Note: If performing an intercept based test (i.e., the tested vars are all 1’s) then this parameter should be left True, as sign flips to data that are not de-meaned might cause strange issues.
```
default = True
```
demean_confounds (bool, optional) –
If True, then the passed confounding_vars are demeaned across passed subjects (i.e., each single variable / column scaled to have mean 0 across subjects).
```
default = True
```
model_intercept (bool, optional) –
If True, a constant column is added to the confounding variates unless the tested variate is already the intercept.
```
default = False
```
min_vg_size (int or None, optional) –
If None, this parameter is ignored. Otherwise, if passed as int, this defines the smallest sized unique variance group allowed. Specifically, variance groups are calculated automatically from the passed permutation structure, and like-wise some statistics are calculated seperately per variance group, so that it can be a group idea to set a filter here that will drop any subject’s data that are below that threshold.
```
default = None
```
dtype (str or None, optional) –
If left as default of None, then the original datatypes for all passed data will be used. Alternatively, you may specify either ‘float32’ or ‘float64’ and all data and calculations will be cast to that datatype.

It can be very beneficial in practice to specify ‘float32’ and perform less precise calculations. This can greatly improve memory and will also provide a speedup (a significant speed up when use_tf is set, otherwise a modest one).
```
default = None
```
use_tf (bool, optional) –
This flag specifies if permutations should be run on a special optimized version of the code designed to use a GPU, written in tensorflow.

Note: If True, then this parameter requires that you have tensorflow installed and working. Ideally, also setup with a gpu, as using tensorflow with a cpu will not provide any benefit relative to using the base numpy version of the code.
```
default = False
```
use_z (bool, optional) –
v-statstics can optionally be converted into z-statstics. If passed True, then the returned original_scores will be z-statistics instead of v-statstics, and likewise, the permutation test will be performed by comparing max z-stats instead of v-stats.

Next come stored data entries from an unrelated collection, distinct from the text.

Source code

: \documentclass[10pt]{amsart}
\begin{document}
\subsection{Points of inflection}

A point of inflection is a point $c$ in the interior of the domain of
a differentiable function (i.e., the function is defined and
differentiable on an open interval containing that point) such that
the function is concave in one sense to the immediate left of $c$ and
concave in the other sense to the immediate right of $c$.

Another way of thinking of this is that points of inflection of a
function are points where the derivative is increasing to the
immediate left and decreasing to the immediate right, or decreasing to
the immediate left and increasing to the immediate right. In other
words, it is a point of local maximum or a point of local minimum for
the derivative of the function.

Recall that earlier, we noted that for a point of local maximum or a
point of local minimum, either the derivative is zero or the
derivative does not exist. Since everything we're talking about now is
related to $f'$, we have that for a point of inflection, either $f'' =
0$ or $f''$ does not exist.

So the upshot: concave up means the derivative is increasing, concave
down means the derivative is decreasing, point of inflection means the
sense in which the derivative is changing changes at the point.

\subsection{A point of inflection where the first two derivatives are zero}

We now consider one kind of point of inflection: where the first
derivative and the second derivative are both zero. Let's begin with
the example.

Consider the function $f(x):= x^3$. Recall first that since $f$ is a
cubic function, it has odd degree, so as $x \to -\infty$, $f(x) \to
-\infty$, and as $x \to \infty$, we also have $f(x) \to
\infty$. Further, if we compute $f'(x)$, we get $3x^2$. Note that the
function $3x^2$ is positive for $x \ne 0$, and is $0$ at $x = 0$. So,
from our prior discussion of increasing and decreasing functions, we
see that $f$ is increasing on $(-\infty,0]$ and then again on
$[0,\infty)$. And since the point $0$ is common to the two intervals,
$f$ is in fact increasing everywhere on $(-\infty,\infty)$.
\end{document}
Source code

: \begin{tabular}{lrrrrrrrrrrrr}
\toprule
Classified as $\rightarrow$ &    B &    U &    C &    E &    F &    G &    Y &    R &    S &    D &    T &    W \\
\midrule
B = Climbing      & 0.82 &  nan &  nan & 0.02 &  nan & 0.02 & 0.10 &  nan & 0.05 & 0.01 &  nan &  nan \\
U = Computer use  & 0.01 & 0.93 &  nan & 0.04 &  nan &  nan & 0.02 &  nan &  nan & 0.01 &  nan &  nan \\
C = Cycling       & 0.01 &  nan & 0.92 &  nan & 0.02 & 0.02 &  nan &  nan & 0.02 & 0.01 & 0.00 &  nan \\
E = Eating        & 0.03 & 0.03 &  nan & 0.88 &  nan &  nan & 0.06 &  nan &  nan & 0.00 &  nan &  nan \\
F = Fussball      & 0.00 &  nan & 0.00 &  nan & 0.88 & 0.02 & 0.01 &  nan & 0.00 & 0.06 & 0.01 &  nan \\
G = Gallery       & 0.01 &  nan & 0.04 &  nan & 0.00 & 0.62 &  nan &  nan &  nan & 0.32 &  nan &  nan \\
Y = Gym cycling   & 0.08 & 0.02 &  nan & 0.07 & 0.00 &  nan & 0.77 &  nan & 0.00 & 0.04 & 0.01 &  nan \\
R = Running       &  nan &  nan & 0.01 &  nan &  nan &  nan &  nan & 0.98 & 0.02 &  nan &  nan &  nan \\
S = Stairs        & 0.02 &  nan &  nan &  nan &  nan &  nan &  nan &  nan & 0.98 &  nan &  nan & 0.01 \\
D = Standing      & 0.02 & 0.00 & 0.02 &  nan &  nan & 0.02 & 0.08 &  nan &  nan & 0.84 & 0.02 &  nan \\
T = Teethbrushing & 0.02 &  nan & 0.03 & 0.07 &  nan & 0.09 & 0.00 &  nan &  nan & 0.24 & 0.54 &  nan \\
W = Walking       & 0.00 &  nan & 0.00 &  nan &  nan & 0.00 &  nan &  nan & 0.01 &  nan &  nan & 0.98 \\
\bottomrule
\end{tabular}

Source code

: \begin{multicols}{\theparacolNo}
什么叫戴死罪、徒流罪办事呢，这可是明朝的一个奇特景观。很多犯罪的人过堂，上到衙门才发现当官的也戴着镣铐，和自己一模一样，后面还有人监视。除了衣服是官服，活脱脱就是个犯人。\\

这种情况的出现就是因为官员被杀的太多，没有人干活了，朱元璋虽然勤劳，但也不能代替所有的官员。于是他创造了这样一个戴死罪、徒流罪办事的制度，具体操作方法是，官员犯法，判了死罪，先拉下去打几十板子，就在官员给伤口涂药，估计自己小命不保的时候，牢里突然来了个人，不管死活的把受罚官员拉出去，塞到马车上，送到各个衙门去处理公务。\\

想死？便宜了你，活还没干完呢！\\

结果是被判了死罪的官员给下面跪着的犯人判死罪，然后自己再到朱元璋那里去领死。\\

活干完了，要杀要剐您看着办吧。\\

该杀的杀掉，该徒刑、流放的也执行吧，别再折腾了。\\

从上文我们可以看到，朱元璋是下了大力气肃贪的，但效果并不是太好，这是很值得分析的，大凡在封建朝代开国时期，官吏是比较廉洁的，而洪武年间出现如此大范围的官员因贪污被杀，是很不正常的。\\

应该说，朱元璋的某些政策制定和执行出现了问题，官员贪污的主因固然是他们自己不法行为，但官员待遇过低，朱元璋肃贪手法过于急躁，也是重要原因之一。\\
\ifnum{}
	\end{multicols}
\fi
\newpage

Note: This option cannot be used with use_tf.
```
default = False
```
random_state (int or None, optional) –
The random seed for random number generator. This can be set by passing an int to specify the same permutations, or by passing None a random seed will be used.
```
default = None
```
n_jobs (int, optional) –
Number of parallel workers. If 0 is provided, all CPUs are used. A negative number indicates that all the CPUs except (abs(n_jobs) - 1) ones will be used.
```
default = 1
```
verbose (int, optional) –
verbosity level (0 means no message).
```
default = 0
```

Returns

pvals (numpy array) – The p-values associated with the significance test of the explanatory variates against the target variates. Family-wise corrected p-values.
original_scores (numpy array) – Either v (default), z or t statistics associated with the significance test of the explanatory variates against the target variates. The ranks of the scores into the h0 distribution correspond to the p-values.
h0_vmax (numpy array) – Distribution of the (max) v/z/t-statistic under the null hypothesis (obtained from the permutations). Array is sorted.